Required work
Using the entries below, output exactly the line containing "15장에서 도메인 주도" and all lines that follow it to the end.

Extracted entries
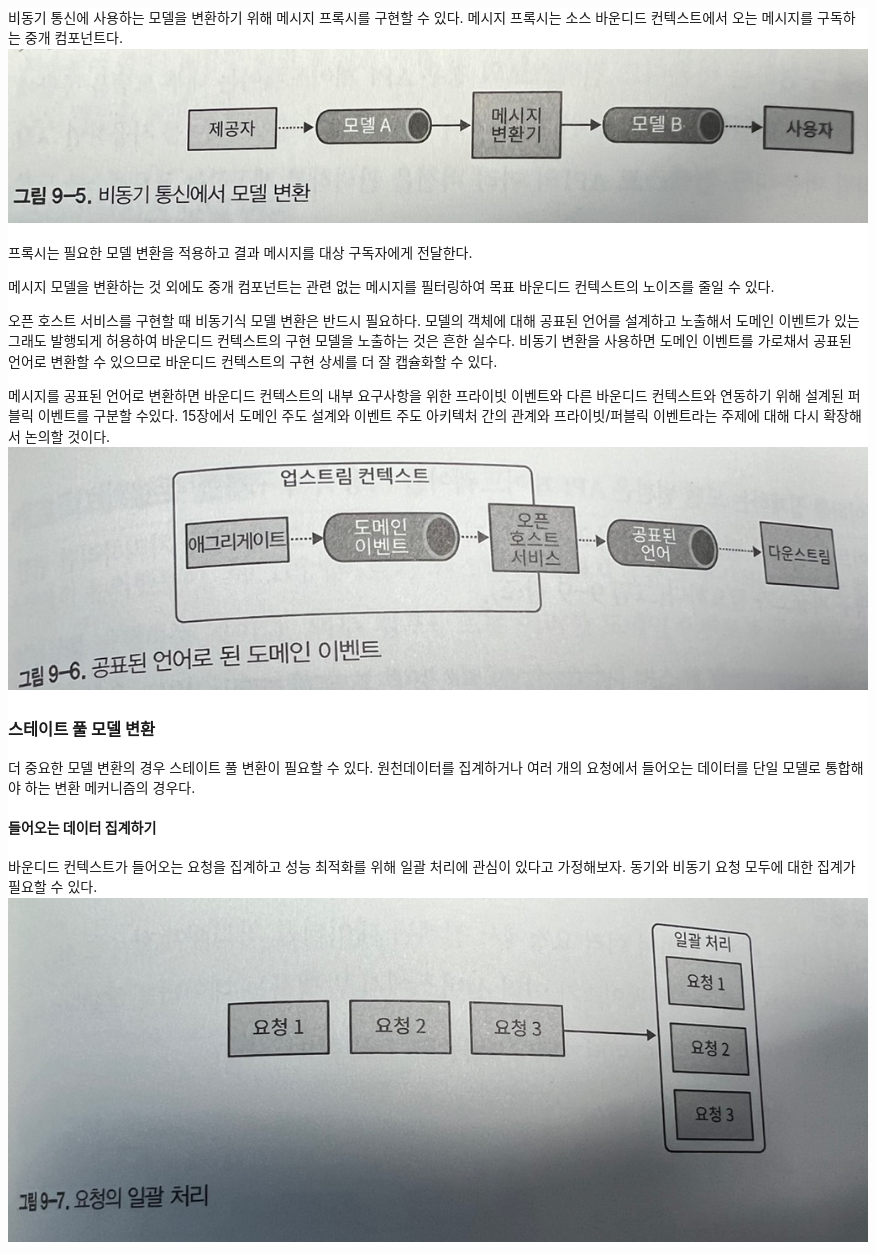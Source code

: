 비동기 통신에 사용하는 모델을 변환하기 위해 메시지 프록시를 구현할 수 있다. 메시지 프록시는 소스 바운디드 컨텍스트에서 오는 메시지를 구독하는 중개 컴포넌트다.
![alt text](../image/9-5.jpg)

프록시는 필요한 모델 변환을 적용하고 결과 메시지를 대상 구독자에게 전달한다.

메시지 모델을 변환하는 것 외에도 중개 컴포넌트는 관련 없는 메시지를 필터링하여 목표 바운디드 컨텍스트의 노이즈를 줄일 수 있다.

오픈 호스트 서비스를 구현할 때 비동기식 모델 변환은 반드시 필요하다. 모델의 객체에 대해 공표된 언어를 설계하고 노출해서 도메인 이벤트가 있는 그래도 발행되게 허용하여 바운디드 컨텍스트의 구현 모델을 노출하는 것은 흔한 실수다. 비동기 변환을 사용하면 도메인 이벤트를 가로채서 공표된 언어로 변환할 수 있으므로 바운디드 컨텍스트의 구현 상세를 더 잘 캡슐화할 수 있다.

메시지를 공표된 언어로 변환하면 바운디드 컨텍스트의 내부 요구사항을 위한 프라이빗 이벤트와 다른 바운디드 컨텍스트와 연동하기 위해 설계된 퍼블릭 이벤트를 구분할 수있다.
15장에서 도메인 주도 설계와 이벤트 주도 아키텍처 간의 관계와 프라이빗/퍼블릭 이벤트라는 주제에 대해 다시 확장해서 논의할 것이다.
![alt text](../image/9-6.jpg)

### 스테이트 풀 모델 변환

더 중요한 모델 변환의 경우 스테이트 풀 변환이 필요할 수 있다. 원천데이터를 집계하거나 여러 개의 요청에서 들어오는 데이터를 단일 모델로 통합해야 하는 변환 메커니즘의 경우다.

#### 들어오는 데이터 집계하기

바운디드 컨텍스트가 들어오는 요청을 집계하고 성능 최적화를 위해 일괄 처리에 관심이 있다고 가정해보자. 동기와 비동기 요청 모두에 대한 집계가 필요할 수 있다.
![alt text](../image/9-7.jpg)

Output below
15장에서 도메인 주도 설계와 이벤트 주도 아키텍처 간의 관계와 프라이빗/퍼블릭 이벤트라는 주제에 대해 다시 확장해서 논의할 것이다.
![alt text](../image/9-6.jpg)

### 스테이트 풀 모델 변환

더 중요한 모델 변환의 경우 스테이트 풀 변환이 필요할 수 있다. 원천데이터를 집계하거나 여러 개의 요청에서 들어오는 데이터를 단일 모델로 통합해야 하는 변환 메커니즘의 경우다.

#### 들어오는 데이터 집계하기

바운디드 컨텍스트가 들어오는 요청을 집계하고 성능 최적화를 위해 일괄 처리에 관심이 있다고 가정해보자. 동기와 비동기 요청 모두에 대한 집계가 필요할 수 있다.
![alt text](../image/9-7.jpg)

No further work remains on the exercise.